NNA provided comments to the PRC in February, vigorously protesting the proposed new rates. It laid out for the Commission the various stresses upon local newspapers, including the heightened cost of newsprint from 2018 trade sanctions, a shrinking retail base and competition from social media. It also attacked the assumption that Within County newspaper mail fails to cover costs, saying that USPS does little measurement of actual newspaper mail but instead relies upon data from the mailing of magazines to determine Periodical costs. Finally, it joined with other organizations such as the Greeting Card Association of America and the Envelope Manufacturers Association in a vision statement that called upon the PRC to halt its proceeding and instead issue a firm call to Congress to complete postal reform.

“NNA’s community newspapers cannot shoulder the burden that this Commission proposes. To the extent that they may have to bear more, they require better costing measurement on In County mail.
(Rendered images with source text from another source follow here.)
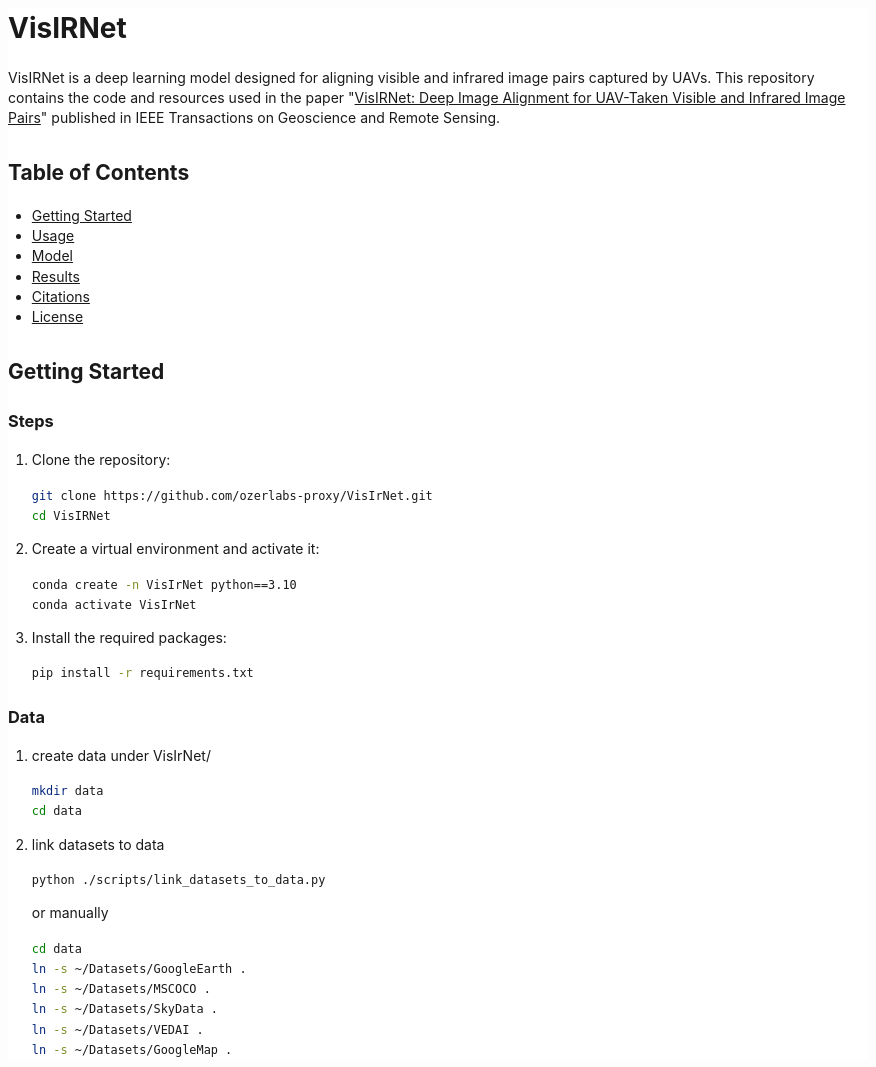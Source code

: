 # VisIRNet

VisIRNet is a deep learning model designed for aligning visible and infrared image pairs captured by UAVs. This repository contains the code and resources used in the paper "[VisIRNet: Deep Image Alignment for UAV-Taken Visible and Infrared Image Pairs](https://ieeexplore.ieee.org/abstract/document/10440319)" published in IEEE Transactions on Geoscience and Remote Sensing.

## Table of Contents
- [Getting Started](#getting-started)
- [Usage](#usage)
- [Model](#model)
- [Results](#results)
- [Citations](#citations)
- [License](#license)


## Getting Started
### Steps
1. Clone the repository:
    ```bash
    git clone https://github.com/ozerlabs-proxy/VisIrNet.git
    cd VisIRNet
    ```
2. Create a virtual environment and activate it:
    ```bash
    conda create -n VisIrNet python==3.10
    conda activate VisIrNet
    ```
3. Install the required packages:
    ```bash
    pip install -r requirements.txt
    ```
### Data
1. create data under VisIrNet/
    ```bash
    mkdir data
    cd data
    ```
  
2. link datasets to data
    ```bash
    python ./scripts/link_datasets_to_data.py
    ```
    or manually

    ```bash
    cd data 
    ln -s ~/Datasets/GoogleEarth .
    ln -s ~/Datasets/MSCOCO .
    ln -s ~/Datasets/SkyData .
    ln -s ~/Datasets/VEDAI .
    ln -s ~/Datasets/GoogleMap .
    ```
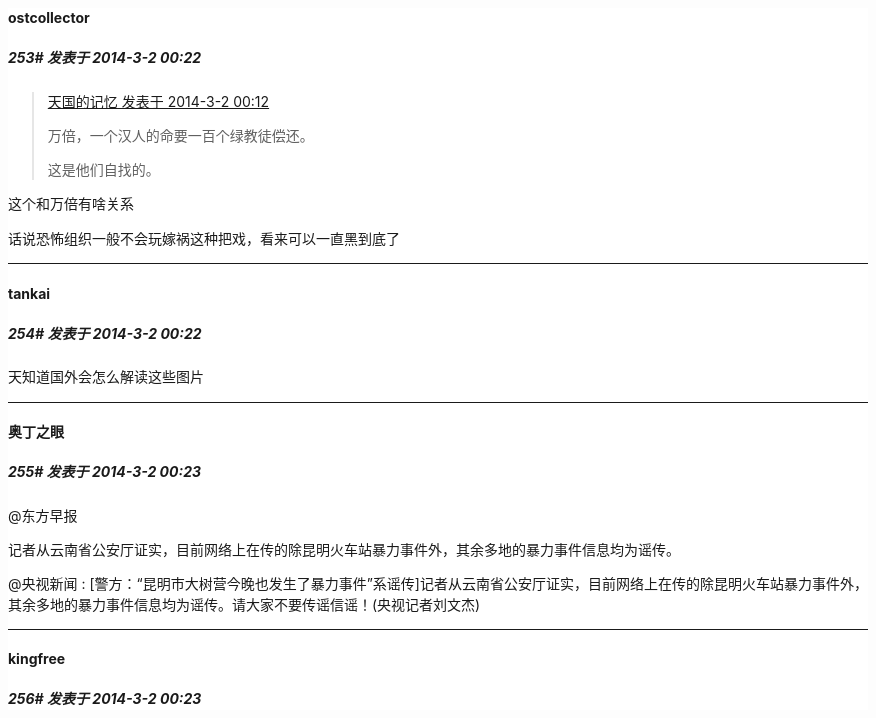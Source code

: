 ####  ostcollector  
##### 253#       发表于 2014-3-2 00:22



<blockquote><a href="httphttps://bbs.saraba1st.com/2b/forum.php?mod=redirect&amp;goto=findpost&amp;pid=24650879&amp;ptid=1003195" target="_blank">天国的记忆 发表于 2014-3-2 00:12</a>

万倍，一个汉人的命要一百个绿教徒偿还。

这是他们自找的。</blockquote>
这个和万倍有啥关系



话说恐怖组织一般不会玩嫁祸这种把戏，看来可以一直黑到底了







*****

####  tankai  
##### 254#       发表于 2014-3-2 00:22




天知道国外会怎么解读这些图片







*****

####  奥丁之眼  
##### 255#       发表于 2014-3-2 00:23




@东方早报

记者从云南省公安厅证实，目前网络上在传的除昆明火车站暴力事件外，其余多地的暴力事件信息均为谣传。



@央视新闻 : [警方：“昆明市大树营今晚也发生了暴力事件”系谣传]记者从云南省公安厅证实，目前网络上在传的除昆明火车站暴力事件外，其余多地的暴力事件信息均为谣传。请大家不要传谣信谣！(央视记者刘文杰)







*****

####  kingfree  
##### 256#       发表于 2014-3-2 00:23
But the bottom line is this: Congress must act, and until it does, any revenue enhancements that this Commission attempts to create will simply dig the USPS hole deeper,” Adelman said.

Adelman said the NNA Board of Directors had taken a firm stand against the increases and would take the case to Congress during the March Congressional Action Team Summit, March 25-27.

“We are pretty frustrated that Congress has not stepped up to the plate to complete postal reform. Now the PRC has decided that in light of Congress’s inaction, the Commission is going to impose the most intimidating set of new costs upon the industry that we have seen in decades. If Congress does not realize that the printing and publishing worlds can in no way absorb 50% increases in distribution costs in this environment, we are going to make sure that by the time NNA leaves town, the message has been delivered.”

The PRC does not have a declared schedule for issuing its decision. It will receive another set of comments in early March and then take a period of time to absorb the comments it has received. In order for the proposed new rates to take effect for 2021, its decision would need to be issued within the next 90 days, most industry observers have said. After the new rule is issued, USPS would still need time to analyze its needs, figure out which of the discretionary increases it wants to go for and do complex calculations on a new rate schedule. Typically, USPS tries to avoid major postage increases in the fall season, when mailing is at its heaviest.

A similar proposal was made by the PRC in 2017. After objections from the mailing industry, that proposal was stalled. The current iteration is intended to be based upon insights gained from the previous round of objections.

A new postal reform law from Congress could force the Commission to withdraw the proposal and retreat to a more modest schedule of increases.